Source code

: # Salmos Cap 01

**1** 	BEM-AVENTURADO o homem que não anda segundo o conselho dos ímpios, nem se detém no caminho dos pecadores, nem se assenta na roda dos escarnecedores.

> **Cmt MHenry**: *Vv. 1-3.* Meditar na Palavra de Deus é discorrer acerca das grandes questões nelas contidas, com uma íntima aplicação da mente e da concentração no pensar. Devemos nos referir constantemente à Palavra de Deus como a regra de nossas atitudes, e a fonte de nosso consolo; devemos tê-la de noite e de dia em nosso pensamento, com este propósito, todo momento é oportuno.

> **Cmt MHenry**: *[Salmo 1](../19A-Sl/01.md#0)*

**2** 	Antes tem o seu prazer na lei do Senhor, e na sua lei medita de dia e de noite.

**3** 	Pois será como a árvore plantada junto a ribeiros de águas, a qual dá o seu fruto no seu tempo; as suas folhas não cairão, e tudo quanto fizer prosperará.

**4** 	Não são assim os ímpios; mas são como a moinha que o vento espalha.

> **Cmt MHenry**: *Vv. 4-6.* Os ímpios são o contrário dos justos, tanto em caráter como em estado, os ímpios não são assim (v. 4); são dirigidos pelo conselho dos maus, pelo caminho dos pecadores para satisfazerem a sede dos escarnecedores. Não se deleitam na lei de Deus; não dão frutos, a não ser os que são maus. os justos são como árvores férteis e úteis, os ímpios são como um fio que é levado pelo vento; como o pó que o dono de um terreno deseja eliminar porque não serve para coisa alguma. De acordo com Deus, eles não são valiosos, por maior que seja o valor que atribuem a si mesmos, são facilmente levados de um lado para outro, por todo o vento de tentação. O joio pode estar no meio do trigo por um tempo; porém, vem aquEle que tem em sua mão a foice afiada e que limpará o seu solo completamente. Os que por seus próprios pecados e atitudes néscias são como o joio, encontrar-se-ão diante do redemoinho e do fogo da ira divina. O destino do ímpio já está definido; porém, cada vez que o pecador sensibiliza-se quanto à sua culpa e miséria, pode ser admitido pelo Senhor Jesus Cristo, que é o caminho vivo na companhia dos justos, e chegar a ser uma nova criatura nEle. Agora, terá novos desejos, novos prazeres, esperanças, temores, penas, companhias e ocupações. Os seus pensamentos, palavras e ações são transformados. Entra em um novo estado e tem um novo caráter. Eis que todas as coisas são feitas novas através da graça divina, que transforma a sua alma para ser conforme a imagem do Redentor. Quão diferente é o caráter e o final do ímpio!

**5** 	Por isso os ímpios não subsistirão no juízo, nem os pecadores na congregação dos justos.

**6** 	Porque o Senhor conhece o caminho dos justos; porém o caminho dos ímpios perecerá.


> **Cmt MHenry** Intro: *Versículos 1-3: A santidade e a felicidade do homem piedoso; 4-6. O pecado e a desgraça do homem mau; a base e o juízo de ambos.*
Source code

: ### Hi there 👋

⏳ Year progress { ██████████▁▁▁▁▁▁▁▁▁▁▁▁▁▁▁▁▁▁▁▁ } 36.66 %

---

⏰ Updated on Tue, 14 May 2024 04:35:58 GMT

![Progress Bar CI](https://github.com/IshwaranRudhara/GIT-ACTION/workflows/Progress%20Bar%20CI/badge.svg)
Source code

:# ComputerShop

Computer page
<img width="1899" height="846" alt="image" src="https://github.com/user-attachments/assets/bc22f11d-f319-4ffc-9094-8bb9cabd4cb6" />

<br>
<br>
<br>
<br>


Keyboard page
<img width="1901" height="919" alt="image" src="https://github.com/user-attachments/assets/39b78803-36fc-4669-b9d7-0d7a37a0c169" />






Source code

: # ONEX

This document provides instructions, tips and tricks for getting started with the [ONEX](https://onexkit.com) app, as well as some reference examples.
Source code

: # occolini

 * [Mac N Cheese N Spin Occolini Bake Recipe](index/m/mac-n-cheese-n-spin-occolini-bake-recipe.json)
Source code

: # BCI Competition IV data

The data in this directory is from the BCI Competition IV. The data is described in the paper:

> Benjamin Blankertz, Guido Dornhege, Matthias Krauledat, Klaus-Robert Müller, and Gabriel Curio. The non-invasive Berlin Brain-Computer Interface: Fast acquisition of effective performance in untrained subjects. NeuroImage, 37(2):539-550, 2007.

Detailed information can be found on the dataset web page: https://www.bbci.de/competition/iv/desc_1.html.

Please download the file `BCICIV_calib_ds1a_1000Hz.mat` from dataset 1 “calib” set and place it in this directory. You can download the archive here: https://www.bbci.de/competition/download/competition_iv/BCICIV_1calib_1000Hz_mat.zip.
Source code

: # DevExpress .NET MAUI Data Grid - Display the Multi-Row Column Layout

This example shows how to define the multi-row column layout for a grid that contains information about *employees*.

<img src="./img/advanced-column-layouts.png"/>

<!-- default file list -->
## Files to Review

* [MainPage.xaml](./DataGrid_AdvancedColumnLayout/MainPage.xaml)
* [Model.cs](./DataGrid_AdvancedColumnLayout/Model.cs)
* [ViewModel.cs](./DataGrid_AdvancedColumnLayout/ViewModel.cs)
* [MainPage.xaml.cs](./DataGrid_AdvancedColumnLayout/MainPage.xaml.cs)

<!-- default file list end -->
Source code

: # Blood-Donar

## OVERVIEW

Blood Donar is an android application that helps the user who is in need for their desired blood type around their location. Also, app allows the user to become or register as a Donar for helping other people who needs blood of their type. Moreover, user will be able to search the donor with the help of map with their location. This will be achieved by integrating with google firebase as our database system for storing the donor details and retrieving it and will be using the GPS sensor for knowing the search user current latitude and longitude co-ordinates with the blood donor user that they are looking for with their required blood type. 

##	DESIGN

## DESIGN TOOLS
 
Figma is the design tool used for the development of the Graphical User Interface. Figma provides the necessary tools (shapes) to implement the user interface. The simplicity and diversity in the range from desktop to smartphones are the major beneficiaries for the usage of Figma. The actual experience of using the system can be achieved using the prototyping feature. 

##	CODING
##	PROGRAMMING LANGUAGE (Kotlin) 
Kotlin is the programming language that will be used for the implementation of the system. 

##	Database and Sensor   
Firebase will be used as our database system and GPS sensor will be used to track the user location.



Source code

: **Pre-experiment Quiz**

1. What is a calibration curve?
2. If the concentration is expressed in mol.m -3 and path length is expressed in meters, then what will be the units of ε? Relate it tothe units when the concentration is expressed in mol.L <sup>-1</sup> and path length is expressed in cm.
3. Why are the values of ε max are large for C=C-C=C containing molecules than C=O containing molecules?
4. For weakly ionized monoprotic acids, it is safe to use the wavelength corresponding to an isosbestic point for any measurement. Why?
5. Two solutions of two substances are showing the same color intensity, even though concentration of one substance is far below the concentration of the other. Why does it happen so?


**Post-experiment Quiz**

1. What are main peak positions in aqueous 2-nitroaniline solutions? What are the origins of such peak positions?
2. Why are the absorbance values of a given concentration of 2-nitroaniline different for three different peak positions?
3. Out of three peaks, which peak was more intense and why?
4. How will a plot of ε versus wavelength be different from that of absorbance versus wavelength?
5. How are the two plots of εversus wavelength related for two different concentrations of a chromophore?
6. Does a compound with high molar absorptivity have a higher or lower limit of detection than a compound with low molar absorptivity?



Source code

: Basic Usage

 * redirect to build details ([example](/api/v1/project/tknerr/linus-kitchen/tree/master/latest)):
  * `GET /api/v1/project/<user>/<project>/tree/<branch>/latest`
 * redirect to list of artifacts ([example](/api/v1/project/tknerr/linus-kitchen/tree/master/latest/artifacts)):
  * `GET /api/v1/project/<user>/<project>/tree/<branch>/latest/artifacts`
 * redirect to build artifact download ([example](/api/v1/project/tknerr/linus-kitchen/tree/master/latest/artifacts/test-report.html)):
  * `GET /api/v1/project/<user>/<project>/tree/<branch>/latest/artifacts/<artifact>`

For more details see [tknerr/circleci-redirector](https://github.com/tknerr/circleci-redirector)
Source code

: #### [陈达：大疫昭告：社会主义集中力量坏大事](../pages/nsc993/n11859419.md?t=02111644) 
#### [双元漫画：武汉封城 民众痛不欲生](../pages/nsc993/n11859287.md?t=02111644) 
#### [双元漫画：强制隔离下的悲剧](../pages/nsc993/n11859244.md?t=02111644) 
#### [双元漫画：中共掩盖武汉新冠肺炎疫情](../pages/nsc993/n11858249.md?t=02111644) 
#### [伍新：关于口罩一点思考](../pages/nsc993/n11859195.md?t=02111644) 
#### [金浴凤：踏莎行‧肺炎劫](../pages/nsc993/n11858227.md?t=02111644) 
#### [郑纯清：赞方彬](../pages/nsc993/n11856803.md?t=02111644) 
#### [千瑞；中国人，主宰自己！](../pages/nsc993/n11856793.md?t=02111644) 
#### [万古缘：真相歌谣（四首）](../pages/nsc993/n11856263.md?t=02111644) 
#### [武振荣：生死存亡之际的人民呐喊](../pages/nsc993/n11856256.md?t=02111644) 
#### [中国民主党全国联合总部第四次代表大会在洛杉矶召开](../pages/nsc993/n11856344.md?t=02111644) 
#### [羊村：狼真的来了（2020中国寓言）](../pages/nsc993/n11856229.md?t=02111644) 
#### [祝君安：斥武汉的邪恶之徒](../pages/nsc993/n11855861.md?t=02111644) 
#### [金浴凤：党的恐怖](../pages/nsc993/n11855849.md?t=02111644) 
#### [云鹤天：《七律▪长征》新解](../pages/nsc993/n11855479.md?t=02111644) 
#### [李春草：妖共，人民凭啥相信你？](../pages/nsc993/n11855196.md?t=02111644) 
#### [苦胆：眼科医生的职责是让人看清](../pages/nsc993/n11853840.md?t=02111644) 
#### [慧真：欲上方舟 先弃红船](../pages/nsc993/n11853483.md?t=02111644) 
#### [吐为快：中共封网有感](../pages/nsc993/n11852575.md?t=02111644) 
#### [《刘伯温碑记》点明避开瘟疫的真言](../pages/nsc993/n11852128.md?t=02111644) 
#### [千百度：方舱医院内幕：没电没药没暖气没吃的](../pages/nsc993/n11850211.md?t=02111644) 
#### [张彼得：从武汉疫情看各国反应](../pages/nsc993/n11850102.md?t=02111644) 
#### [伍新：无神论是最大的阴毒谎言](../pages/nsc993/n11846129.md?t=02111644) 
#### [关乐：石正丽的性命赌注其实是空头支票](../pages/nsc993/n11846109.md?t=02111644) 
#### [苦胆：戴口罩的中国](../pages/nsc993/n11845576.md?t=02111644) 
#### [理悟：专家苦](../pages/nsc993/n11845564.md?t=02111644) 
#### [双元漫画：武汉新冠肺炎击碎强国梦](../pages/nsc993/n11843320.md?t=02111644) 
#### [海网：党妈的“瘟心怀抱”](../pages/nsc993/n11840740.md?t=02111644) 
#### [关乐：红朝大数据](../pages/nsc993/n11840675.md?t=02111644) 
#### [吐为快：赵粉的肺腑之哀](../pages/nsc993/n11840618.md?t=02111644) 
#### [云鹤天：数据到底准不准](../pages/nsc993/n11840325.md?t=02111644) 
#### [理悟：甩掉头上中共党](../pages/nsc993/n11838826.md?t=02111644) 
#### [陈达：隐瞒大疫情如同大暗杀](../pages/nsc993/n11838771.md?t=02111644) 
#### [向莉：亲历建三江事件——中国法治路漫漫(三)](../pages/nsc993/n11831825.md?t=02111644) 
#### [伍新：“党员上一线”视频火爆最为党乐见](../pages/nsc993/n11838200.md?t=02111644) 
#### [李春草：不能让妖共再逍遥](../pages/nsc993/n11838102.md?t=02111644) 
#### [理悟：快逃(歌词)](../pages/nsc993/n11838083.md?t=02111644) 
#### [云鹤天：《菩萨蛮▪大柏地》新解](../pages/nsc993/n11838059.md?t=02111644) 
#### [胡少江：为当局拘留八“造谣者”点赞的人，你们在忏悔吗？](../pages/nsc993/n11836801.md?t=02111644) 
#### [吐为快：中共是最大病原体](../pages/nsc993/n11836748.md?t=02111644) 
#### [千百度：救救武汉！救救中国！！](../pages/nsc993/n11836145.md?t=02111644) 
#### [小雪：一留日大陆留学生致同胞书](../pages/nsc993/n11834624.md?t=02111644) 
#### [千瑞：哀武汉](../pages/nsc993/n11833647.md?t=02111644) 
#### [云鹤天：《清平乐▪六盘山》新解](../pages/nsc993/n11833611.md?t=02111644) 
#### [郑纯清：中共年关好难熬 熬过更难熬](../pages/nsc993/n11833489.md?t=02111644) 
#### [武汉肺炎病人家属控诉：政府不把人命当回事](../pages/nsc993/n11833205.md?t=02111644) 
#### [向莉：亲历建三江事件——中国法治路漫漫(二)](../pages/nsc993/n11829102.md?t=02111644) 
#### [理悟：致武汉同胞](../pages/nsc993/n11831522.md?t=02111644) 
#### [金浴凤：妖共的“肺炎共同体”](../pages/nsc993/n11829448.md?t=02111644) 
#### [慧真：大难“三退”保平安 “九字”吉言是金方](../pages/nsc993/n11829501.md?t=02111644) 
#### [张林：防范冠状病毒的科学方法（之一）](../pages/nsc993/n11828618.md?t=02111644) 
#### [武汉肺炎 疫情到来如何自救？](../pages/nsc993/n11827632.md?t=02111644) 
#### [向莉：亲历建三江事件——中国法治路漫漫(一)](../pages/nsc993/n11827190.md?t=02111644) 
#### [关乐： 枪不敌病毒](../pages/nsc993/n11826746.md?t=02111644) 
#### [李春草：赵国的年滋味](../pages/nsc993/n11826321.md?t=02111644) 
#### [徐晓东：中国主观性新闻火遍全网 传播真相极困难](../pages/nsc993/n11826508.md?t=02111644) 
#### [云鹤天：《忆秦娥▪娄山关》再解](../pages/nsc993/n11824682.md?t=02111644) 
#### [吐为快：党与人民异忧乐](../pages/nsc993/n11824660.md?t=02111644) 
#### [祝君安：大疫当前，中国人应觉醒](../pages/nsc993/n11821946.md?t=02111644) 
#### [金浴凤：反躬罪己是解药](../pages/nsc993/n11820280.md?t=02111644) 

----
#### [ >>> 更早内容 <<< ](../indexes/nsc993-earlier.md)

──────────────────────────────

Give back exactly the lines of the listing above, starting with its first line and ending with the line that holds "MHenry**: *[Salmo 1](../19A-Sl/01.md#0)*".

Source code

: # Salmos Cap 01

**1** 	BEM-AVENTURADO o homem que não anda segundo o conselho dos ímpios, nem se detém no caminho dos pecadores, nem se assenta na roda dos escarnecedores.

> **Cmt MHenry**: *Vv. 1-3.* Meditar na Palavra de Deus é discorrer acerca das grandes questões nelas contidas, com uma íntima aplicação da mente e da concentração no pensar. Devemos nos referir constantemente à Palavra de Deus como a regra de nossas atitudes, e a fonte de nosso consolo; devemos tê-la de noite e de dia em nosso pensamento, com este propósito, todo momento é oportuno.

> **Cmt MHenry**: *[Salmo 1](../19A-Sl/01.md#0)*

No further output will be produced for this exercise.